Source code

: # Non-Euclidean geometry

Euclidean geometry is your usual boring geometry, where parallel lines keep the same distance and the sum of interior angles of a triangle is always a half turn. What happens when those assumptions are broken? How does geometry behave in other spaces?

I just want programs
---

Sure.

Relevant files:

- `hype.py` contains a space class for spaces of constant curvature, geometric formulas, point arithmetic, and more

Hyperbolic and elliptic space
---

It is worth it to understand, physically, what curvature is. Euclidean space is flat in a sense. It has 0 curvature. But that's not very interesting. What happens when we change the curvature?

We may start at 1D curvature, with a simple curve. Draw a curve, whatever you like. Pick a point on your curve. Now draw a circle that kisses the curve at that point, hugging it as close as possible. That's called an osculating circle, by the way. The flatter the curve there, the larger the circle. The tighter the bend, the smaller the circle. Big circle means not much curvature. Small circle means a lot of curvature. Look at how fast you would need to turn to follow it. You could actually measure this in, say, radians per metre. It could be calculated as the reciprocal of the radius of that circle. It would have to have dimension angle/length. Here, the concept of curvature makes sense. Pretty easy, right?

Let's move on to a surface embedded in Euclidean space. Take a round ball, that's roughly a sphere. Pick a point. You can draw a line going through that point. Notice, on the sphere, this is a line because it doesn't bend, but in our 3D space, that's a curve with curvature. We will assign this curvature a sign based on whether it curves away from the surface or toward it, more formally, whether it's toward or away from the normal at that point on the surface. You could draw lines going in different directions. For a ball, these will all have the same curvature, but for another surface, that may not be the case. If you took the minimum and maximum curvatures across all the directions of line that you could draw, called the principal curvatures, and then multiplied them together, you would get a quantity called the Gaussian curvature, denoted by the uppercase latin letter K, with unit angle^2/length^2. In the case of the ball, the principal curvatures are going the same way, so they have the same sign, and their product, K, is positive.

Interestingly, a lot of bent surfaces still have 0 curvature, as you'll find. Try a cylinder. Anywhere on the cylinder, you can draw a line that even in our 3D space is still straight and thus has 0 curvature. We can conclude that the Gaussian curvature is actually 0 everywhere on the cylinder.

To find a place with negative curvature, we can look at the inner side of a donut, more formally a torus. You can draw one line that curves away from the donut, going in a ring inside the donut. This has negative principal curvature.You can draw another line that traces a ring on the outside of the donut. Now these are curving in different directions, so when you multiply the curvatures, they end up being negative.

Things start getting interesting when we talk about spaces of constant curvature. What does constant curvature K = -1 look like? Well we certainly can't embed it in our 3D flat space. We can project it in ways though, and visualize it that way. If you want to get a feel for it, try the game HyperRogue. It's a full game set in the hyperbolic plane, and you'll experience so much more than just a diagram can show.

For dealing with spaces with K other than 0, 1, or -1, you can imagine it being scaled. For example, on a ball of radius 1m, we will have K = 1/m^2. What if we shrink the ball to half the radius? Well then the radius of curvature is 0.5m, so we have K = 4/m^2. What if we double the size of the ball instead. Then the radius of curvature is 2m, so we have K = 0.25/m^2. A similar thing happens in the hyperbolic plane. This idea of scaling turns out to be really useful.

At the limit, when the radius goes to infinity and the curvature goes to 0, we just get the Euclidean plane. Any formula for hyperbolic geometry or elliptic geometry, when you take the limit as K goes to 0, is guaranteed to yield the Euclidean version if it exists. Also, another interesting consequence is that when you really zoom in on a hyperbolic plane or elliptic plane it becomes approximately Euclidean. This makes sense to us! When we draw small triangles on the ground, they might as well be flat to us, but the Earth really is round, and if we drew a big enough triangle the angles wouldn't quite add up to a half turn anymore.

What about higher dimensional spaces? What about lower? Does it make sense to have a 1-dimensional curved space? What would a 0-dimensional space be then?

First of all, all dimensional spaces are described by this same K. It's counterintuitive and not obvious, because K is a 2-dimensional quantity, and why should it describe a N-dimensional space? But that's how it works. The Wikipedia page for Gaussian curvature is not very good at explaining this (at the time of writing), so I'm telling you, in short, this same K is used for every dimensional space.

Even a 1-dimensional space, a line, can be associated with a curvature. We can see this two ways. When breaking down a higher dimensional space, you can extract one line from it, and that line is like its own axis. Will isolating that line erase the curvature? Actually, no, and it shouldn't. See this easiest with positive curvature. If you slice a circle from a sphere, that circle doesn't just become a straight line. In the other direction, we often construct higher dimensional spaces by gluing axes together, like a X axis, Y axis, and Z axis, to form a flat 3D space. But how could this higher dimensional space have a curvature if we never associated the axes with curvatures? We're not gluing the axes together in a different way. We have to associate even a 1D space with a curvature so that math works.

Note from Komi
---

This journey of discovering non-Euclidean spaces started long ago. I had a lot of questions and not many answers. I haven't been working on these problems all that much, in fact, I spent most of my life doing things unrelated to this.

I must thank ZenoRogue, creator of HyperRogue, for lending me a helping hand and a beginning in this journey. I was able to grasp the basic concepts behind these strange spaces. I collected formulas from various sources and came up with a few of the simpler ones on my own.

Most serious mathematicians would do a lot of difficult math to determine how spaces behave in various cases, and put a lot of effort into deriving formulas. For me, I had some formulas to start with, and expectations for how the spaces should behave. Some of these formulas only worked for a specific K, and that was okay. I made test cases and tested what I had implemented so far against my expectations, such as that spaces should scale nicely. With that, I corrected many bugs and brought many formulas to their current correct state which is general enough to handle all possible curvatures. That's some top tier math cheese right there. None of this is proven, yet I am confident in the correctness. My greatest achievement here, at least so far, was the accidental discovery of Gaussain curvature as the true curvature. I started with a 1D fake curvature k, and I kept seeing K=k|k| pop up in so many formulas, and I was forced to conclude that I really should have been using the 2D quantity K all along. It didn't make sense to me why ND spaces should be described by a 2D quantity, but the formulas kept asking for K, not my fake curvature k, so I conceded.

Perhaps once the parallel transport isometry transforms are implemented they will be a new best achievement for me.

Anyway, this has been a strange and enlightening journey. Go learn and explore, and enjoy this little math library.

....

(PROBLEM STATEMENT): Exactly those lines that run from the start of the listing to the line containing "It is worth" should be output, and no others.

(ANSWER SPACE):
Source code

: # Non-Euclidean geometry

Euclidean geometry is your usual boring geometry, where parallel lines keep the same distance and the sum of interior angles of a triangle is always a half turn. What happens when those assumptions are broken? How does geometry behave in other spaces?

I just want programs
---

Sure.

Relevant files:

- `hype.py` contains a space class for spaces of constant curvature, geometric formulas, point arithmetic, and more

Hyperbolic and elliptic space
---

It is worth it to understand, physically, what curvature is. Euclidean space is flat in a sense. It has 0 curvature. But that's not very interesting. What happens when we change the curvature?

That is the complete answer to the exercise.